George Marsden stood in the middle of the large, very boring cocktail party and wondered what to do. His wife had just made vice-president of the D'amico Votive Candle Company, a very conservative firm, which made votive candles to be shipped to missionaries in China. George was bored because his wife was an amateur inventor, and, very eccentric, Slim, blonde, very beautiful in a classic high-cheekboned model's way, but, eccentric. He wondered if she could save him from this tapioca-pudding group of middle aged, middle class , religion-soaked frumps.

Alice did not fail him.

George heard a small shriek, and turned to see where it came from. Alice had a small black box in her hand, and was smiling at a pudgy, darkhaired woman in front of her, who used to be wearing a dark green gown. It had disappeared, and the woman was standing nude in the middle of the party, and, no one seemed to notice. Alice pushed a button on the box, and the woman flew through the air, flapping her arms happily, and disappeared into the door to the ladies room. Alice grinned at George and trained the box, which resembled a TV remote, towards a skinny old lady with blue hair. Her gown vanished, and she flew through the air towards the bathroom. The box began to click repeatedly, and a rather constant flow of nude women began to fly toward the ladies room. The men kept on talking business, and did not react. Soon, there was a huge mass of naked women all flying through the air towards the now jammed up bathroom entrance, their arms and legs all getting tangled together. Alice was laughing like a maniac. Then ,she started on the men.

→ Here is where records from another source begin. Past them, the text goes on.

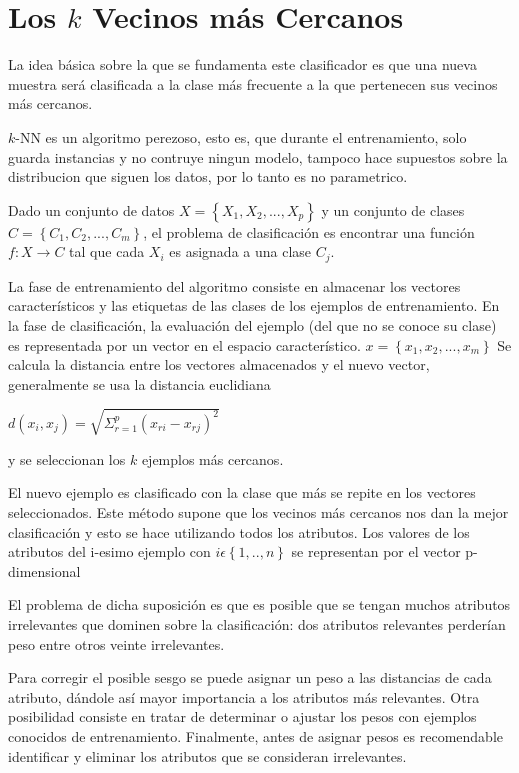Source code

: \documentclass[11pt,letterpaper,reqno]{article}
\begin{document}
\section{Los $k$ Vecinos más Cercanos}

La idea básica sobre la que se fundamenta este clasificador es que una nueva muestra será clasificada a la clase más frecuente a la que pertenecen sus vecinos más cercanos.

$k$-NN es un algoritmo perezoso, esto es, que durante el entrenamiento, solo guarda instancias y no contruye ningun modelo, tampoco hace supuestos sobre la distribucion que siguen los datos, por lo tanto es no parametrico.

Dado un conjunto de datos $ X= \left\lbrace X_1,X_2, ... , X_p \right\rbrace $ y un conjunto de clases $ C= \left\lbrace C_1,C_2, ... , C_m \right\rbrace $, el  problema de clasificación es encontrar una función $ f:X \longrightarrow C $ tal que cada $ X_i $ es asignada a una clase $ C_j $.

La fase de entrenamiento del algoritmo consiste en almacenar los vectores característicos y las etiquetas de las clases de los ejemplos de entrenamiento.  En la fase de clasificación, la evaluación del ejemplo (del que no se conoce su clase) es representada por un vector en el espacio característico.
$ x = \left\lbrace x_1,x_2, ... , x_m \right\rbrace $
Se calcula la distancia entre los vectores almacenados y el nuevo vector, generalmente se usa la distancia euclidiana

\begin{center}
$ d(x_i,x_j)=\sqrt{\Sigma_{r=1}^{p} (x_{ri}-x_{rj})^2} $
\end{center}
y se seleccionan los $ k $ ejemplos más cercanos.

El nuevo ejemplo es clasificado con la clase que más se repite en los vectores seleccionados. Este método supone que los vecinos más cercanos nos dan la mejor clasificación y esto se hace utilizando todos los atributos. Los valores de los atributos del i-esimo ejemplo con $ i \epsilon \left\lbrace 1, .. , n \right\rbrace $ se representan por el vector p-dimensional

El problema de dicha suposición es que es posible que se tengan muchos atributos irrelevantes que dominen sobre la clasificación: dos atributos relevantes perderían peso entre otros veinte irrelevantes.

Para corregir el posible sesgo se puede asignar un peso a las distancias de cada atributo, dándole así mayor importancia a los atributos más relevantes. Otra posibilidad consiste en tratar de determinar o ajustar los pesos con ejemplos conocidos de entrenamiento. Finalmente, antes de asignar pesos es recomendable identificar y eliminar los atributos que se consideran irrelevantes.
\end{document}
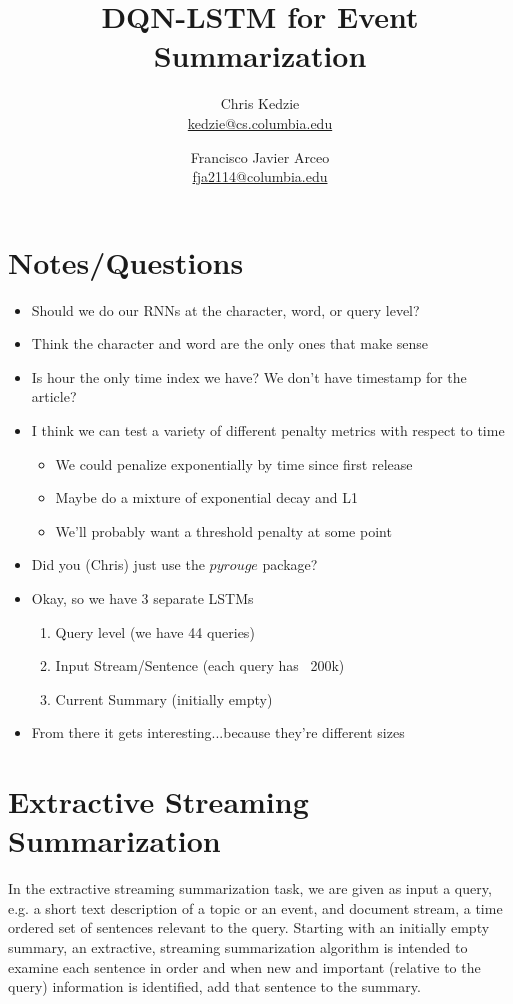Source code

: \documentclass[12pt]{article}
\title{DQN-LSTM for Event Summarization}
\author{
	Chris Kedzie \\ \href{mailto: kedzie@cs.columbia.edu}{\small kedzie@cs.columbia.edu} 
		\and  
	Francisco Javier Arceo \\ \href{mailto: fja2114@columbia.edu}{\small fja2114@columbia.edu} 
	}
\begin{document}
\maketitle




\section{Notes/Questions}
\begin{itemize}
\item Should we do our RNNs at the character, word, or query level?
\item Think the character and word are the only ones that make sense
\item Is hour the only time index we have? We don't have timestamp for the article?
\item I think we can test a variety of different penalty metrics with respect to time
	\begin{itemize}
		\item We could penalize exponentially by time since first release
		\item Maybe do a mixture of exponential decay and L1
		\item We'll probably want a threshold penalty at some point
	\end{itemize}
\item Did you (Chris) just use the $pyrouge$ package?
\item Okay, so we have 3 separate LSTMs
	\begin{enumerate}
		\item Query level  (we have 44 queries)
		\item Input Stream/Sentence (each query has ~200k)
		\item Current Summary (initially empty)
	\end{enumerate}
\item From there it gets interesting...because they're different sizes
\end{itemize}

\section{Extractive Streaming Summarization}

  In the extractive streaming summarization task, we are given as input
  a query, e.g. a short text description of a topic or an event, and 
  document stream, a time ordered set of sentences 
  relevant to the query. Starting with an initially empty summary,  
  an extractive, streaming summarization algorithm is intended to 
  examine each sentence in order and when new and important (relative to the 
  query) information is identified, add that sentence to the summary. 
\end{document}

With blinding speed the box clicked, and the men all soared through the air, naked, penises flapping, landing in the Men's room in a writhing pile. Soon, George and Alice were alone in the room, except for pitiful cries coming from the restrooms. Alice threw the box aside, and spoke to George with that tone. He knew the fun was just starting.

"George, now that my new invention has bepooked these boring folk, let's do the Tango, what say?"

Alice and George did the Tango out the door, down the street, onto the streetcar, and out into the gigantic stadium, where the massive crowd was waiting eagerly for them. They Tangoed before the crowd, whipping them into a Tango-frenzy. One hundred thousand people danced on worldwide television, causing billions watching around the world to Tango together.

All the weight of all the billions of Tangoing humanity [except for the Lapplandsrs, they do not Tango] made the Earth become unbalanced from it's axis, and threw all dancing humanity out into space.........

As he flew out into space, George thought how happy and fortunate he was ,not to have a boring wife, like those Lapplanders had for wives.